Whenever a line of the entries below holds the string "enumerate", copy that line and return it.

=== Data in this exercise ===

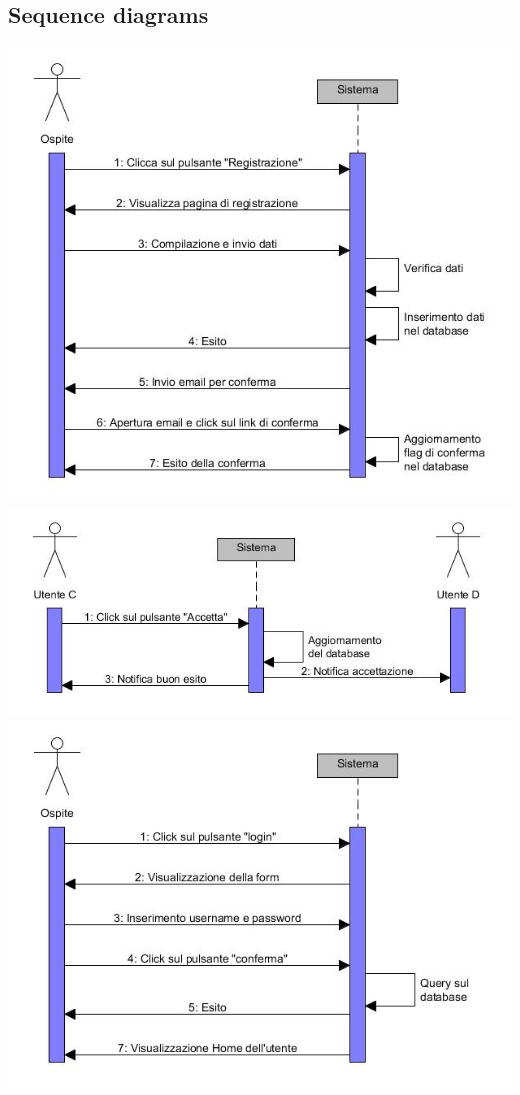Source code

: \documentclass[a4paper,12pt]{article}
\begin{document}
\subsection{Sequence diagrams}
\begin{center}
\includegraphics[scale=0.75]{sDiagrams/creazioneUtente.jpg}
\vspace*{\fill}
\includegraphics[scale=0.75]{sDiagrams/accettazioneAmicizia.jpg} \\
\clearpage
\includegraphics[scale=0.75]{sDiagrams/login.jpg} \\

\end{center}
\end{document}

===
=== Data in this exercise ===

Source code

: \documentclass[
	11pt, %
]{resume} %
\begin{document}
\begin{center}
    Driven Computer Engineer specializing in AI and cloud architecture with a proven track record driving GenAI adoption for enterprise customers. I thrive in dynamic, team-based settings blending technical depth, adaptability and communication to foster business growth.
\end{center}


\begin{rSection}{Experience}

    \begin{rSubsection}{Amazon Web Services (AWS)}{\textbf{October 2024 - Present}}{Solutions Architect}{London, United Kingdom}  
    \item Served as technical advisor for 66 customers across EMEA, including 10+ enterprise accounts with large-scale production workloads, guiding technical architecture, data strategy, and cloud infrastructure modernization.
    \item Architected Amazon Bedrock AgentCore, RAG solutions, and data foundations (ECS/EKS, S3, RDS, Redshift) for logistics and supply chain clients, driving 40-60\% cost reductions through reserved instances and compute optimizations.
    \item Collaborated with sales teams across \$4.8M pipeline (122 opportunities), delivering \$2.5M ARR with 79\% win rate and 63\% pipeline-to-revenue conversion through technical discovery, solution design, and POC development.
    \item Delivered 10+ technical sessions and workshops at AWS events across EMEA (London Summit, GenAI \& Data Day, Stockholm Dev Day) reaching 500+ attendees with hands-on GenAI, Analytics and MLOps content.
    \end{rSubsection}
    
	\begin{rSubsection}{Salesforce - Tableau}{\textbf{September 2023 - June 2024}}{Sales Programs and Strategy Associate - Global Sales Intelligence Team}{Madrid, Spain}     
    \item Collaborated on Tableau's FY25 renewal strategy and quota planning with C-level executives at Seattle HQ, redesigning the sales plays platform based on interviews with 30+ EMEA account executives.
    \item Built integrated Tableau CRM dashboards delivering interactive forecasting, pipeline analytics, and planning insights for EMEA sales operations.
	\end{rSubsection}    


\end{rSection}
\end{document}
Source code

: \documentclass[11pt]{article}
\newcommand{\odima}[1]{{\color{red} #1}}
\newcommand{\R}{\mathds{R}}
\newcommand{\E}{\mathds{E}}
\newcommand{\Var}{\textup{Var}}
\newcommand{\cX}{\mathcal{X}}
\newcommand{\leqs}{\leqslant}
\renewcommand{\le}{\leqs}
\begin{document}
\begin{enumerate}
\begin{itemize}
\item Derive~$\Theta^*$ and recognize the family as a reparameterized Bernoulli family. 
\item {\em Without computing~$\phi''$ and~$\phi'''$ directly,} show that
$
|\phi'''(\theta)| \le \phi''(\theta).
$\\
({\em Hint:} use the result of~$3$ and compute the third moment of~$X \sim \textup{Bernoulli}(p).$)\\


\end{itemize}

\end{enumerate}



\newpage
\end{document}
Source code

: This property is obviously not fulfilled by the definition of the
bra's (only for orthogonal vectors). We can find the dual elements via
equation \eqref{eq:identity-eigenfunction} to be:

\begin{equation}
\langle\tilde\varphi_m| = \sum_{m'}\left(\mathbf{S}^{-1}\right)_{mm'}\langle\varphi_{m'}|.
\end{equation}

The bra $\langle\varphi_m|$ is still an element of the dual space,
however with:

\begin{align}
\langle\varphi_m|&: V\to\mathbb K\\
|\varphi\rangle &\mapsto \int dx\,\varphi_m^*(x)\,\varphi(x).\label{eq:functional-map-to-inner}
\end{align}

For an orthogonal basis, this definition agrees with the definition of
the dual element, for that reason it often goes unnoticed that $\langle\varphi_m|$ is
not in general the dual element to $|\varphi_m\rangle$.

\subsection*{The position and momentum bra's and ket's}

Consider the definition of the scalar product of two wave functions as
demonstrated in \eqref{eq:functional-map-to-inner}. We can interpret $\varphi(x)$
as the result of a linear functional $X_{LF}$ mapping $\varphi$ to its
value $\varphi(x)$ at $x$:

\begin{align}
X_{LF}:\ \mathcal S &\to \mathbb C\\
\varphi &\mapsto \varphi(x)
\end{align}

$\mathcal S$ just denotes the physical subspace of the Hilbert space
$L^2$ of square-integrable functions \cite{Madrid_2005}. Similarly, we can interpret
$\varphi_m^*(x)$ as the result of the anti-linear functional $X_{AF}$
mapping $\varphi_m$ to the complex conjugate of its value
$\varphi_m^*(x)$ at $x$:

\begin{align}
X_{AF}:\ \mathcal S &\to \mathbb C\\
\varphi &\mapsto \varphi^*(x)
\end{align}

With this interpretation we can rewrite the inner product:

===
=== Data in this exercise ===

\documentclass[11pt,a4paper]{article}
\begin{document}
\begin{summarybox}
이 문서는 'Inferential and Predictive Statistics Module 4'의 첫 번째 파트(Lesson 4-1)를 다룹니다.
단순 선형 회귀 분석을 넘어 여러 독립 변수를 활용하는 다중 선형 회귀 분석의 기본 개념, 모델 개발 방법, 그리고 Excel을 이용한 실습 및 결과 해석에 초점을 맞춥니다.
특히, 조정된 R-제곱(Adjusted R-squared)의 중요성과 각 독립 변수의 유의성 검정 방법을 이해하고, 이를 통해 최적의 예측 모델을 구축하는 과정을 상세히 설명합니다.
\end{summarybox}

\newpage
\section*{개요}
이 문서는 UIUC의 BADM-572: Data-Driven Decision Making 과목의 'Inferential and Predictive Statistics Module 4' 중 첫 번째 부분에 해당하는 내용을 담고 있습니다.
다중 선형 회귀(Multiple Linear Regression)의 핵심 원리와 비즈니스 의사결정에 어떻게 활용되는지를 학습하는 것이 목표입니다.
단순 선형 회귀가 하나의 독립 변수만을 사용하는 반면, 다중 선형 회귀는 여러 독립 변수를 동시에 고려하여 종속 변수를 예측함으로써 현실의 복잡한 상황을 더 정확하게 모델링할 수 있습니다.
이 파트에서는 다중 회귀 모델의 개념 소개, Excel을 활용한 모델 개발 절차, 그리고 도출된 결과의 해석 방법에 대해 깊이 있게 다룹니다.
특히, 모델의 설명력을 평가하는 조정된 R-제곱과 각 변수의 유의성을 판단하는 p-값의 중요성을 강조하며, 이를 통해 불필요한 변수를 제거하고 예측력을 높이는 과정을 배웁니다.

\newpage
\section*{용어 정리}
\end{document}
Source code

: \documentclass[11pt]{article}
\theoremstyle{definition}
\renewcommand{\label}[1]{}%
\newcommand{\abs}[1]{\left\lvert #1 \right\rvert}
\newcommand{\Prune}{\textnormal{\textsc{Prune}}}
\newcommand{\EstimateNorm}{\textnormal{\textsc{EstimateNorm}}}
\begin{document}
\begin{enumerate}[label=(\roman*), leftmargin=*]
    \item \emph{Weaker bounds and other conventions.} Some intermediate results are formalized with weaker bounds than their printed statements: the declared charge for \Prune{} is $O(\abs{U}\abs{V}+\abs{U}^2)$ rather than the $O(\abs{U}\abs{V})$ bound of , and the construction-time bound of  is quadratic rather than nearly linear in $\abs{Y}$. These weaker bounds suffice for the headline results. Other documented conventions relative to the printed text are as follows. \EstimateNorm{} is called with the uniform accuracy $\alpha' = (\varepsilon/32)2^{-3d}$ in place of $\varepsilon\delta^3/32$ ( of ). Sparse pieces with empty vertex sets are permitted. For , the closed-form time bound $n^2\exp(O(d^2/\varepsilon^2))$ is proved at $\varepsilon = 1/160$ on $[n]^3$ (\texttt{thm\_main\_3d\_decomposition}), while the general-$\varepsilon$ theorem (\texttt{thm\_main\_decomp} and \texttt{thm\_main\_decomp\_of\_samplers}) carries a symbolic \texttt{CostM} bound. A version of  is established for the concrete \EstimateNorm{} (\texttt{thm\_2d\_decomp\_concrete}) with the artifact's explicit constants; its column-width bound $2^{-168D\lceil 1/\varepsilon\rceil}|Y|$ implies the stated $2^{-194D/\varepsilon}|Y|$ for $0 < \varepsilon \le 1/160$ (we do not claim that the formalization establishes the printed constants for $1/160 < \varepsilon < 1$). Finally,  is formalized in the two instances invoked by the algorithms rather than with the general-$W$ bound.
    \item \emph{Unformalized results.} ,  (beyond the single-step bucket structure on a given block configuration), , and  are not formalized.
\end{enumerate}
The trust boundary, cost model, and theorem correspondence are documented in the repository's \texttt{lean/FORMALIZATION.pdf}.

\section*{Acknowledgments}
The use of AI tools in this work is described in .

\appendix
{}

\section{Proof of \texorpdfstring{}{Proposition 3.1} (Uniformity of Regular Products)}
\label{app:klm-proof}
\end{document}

===

**Expected answer:**
\begin{enumerate}
\end{enumerate}
\begin{enumerate}[label=(\roman*), leftmargin=*]
\end{enumerate}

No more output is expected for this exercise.